DATA EXTRACT →
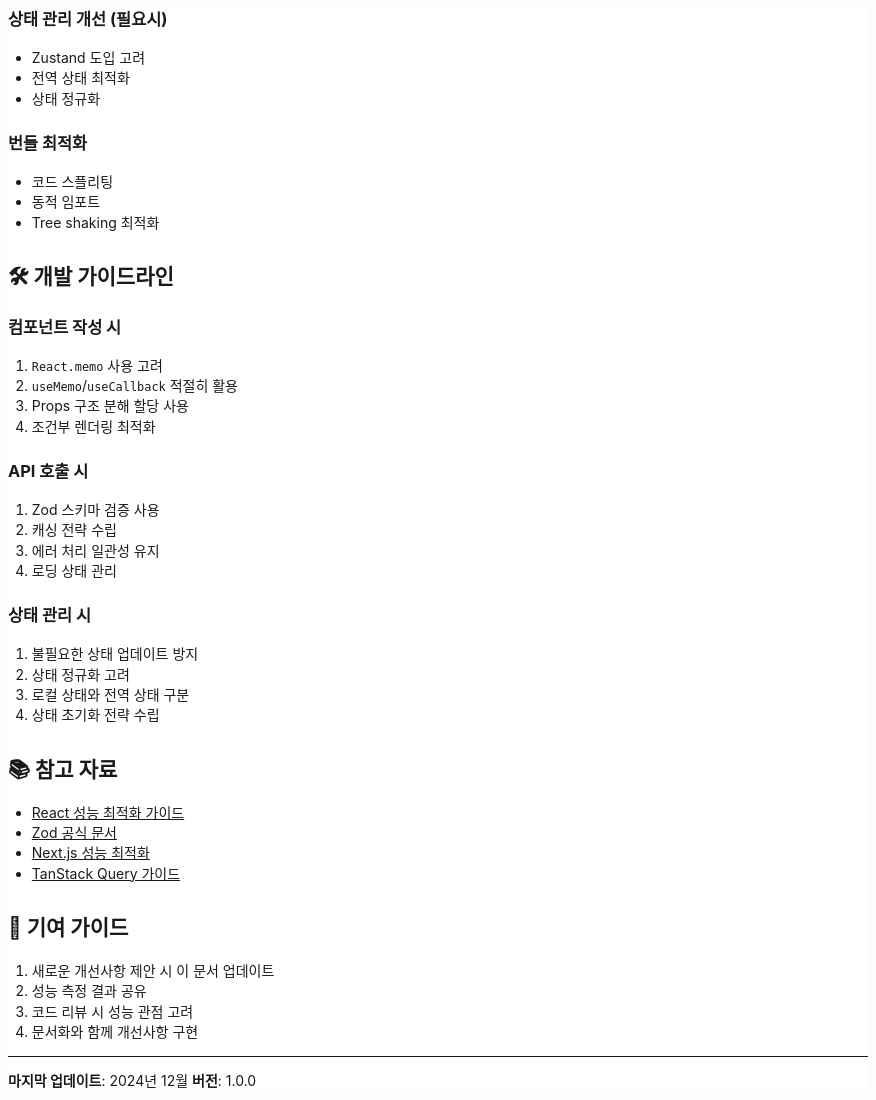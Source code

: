 ### 상태 관리 개선 (필요시)
- Zustand 도입 고려
- 전역 상태 최적화
- 상태 정규화

### 번들 최적화
- 코드 스플리팅
- 동적 임포트
- Tree shaking 최적화

## 🛠️ 개발 가이드라인

### 컴포넌트 작성 시
1. `React.memo` 사용 고려
2. `useMemo`/`useCallback` 적절히 활용
3. Props 구조 분해 할당 사용
4. 조건부 렌더링 최적화

### API 호출 시
1. Zod 스키마 검증 사용
2. 캐싱 전략 수립
3. 에러 처리 일관성 유지
4. 로딩 상태 관리

### 상태 관리 시
1. 불필요한 상태 업데이트 방지
2. 상태 정규화 고려
3. 로컬 상태와 전역 상태 구분
4. 상태 초기화 전략 수립

## 📚 참고 자료

- [React 성능 최적화 가이드](https://react.dev/learn/render-and-commit)
- [Zod 공식 문서](https://zod.dev/)
- [Next.js 성능 최적화](https://nextjs.org/docs/advanced-features/measuring-performance)
- [TanStack Query 가이드](https://tanstack.com/query/latest)

## 🤝 기여 가이드

1. 새로운 개선사항 제안 시 이 문서 업데이트
2. 성능 측정 결과 공유
3. 코드 리뷰 시 성능 관점 고려
4. 문서화와 함께 개선사항 구현

---

**마지막 업데이트**: 2024년 12월
**버전**: 1.0.0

WORK ITEM → Identify each line in the records above containing the word "개선사항"; copy those lines.

ANSWER FOR THE TASK →
1. 새로운 개선사항 제안 시 이 문서 업데이트
4. 문서화와 함께 개선사항 구현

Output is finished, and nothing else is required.